━━━━━ Data provided

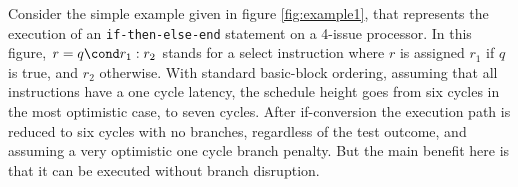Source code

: Consider the simple example given in figure \ref{fig:example1}, that represents the execution of an \texttt{if-then-else-end} statement on a 4-issue processor. In this figure, $r=q\cond r_1:r_2$ stands for a select instruction where $r$ is assigned $r_1$ if $q$ is true, and $r_2$ otherwise. With standard basic-block ordering, assuming that all instructions have a one cycle latency, the schedule height goes from six cycles in the most optimistic case, to seven cycles. After if-conversion the execution path is reduced to six cycles with no branches, regardless of the test outcome, and assuming a very optimistic one cycle branch penalty. But the main benefit here is that it can be executed without branch disruption. 

\begin{figure}


\end{figure}
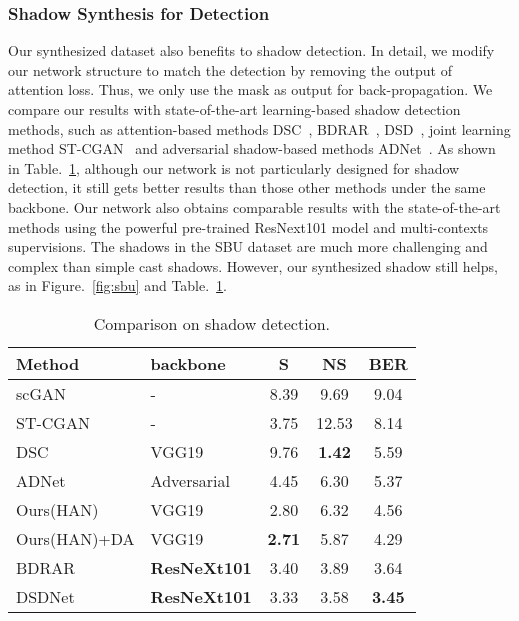 \documentclass[letterpaper]{article} \usepackage{aaai20}  \usepackage{times}  \usepackage{helvet} \usepackage{courier}  \usepackage[hyphens]{url}  \urlstyle{rm} \def\UrlFont{\rm}  \usepackage{graphicx}  \frenchspacing  \setlength{\pdfpagewidth}{8.5in}  \setlength{\pdfpageheight}{11in}  \usepackage{amssymb}
\begin{document}
 





\subsubsection{Shadow Synthesis for Detection} Our synthesized dataset also benefits to shadow detection. In detail, we modify our network structure to match the detection by removing the output of attention loss. Thus, we only use the mask as output for back-propagation. We compare our results with state-of-the-art learning-based shadow detection methods, such as attention-based methods DSC~\cite{Hu:2018wd}, BDRAR~\cite{zhu2018bidirectional}, DSD~\cite{zheng2019distraction}, joint learning method ST-CGAN~\cite{wang2018stacked} and adversarial shadow-based methods ADNet~\cite{Le:2018vu}. As shown in Table.~\ref{table:detection}, although our network is not particularly designed for shadow detection, it still gets better results than those other methods under the same backbone. Our network also obtains comparable results with the state-of-the-art methods using the powerful pre-trained ResNext101 model and multi-contexts supervisions. The shadows in the SBU dataset are much more challenging and complex than simple cast shadows. However, our synthesized shadow still helps, as in Figure.~\ref{fig:sbu} and Table.~\ref{table:detection}. 

\begin{table}[t]
\caption{Comparison on shadow detection.}
\label{table:detection}
\begin{center}
\begin{tabular}{|l|l|c|c|c|}
\hline
Method & backbone & S & NS & BER  \\
\hline
\hline
scGAN & - &  8.39 & 9.69 & 9.04 \\
ST-CGAN & - & 3.75 & 12.53 & 8.14   \\
DSC  &   VGG19    & 9.76  & \textbf{1.42} & 5.59   \\
ADNet  & Adversarial &  4.45  &  6.30  & 5.37  \\
Ours(HAN)   &  VGG19 & 2.80 & 6.32 & 4.56 \\ 
Ours(HAN)+DA   &  VGG19 & \textbf{2.71} & 5.87 & 4.29 \\ 
\hline
BDRAR  & \textbf{ResNeXt101} &  3.40 &  3.89  & 3.64 \\
DSDNet  & \textbf{ResNeXt101} &  3.33  & 3.58    & \textbf{3.45} \\
\hline
\end{tabular}
\end{center}
\end{table}
\end{document}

━━━━━━━━━━

→ **Work instruction**
Nothing should be returned except the lines from the one containing "scGAN & - &" through the last line of the data, each restated word for word.

→ **Reply**
scGAN & - &  8.39 & 9.69 & 9.04 \\
ST-CGAN & - & 3.75 & 12.53 & 8.14   \\
DSC  &   VGG19    & 9.76  & \textbf{1.42} & 5.59   \\
ADNet  & Adversarial &  4.45  &  6.30  & 5.37  \\
Ours(HAN)   &  VGG19 & 2.80 & 6.32 & 4.56 \\ 
Ours(HAN)+DA   &  VGG19 & \textbf{2.71} & 5.87 & 4.29 \\ 
\hline
BDRAR  & \textbf{ResNeXt101} &  3.40 &  3.89  & 3.64 \\
DSDNet  & \textbf{ResNeXt101} &  3.33  & 3.58    & \textbf{3.45} \\
\hline
\end{tabular}
\end{center}
\end{table}
\end{document}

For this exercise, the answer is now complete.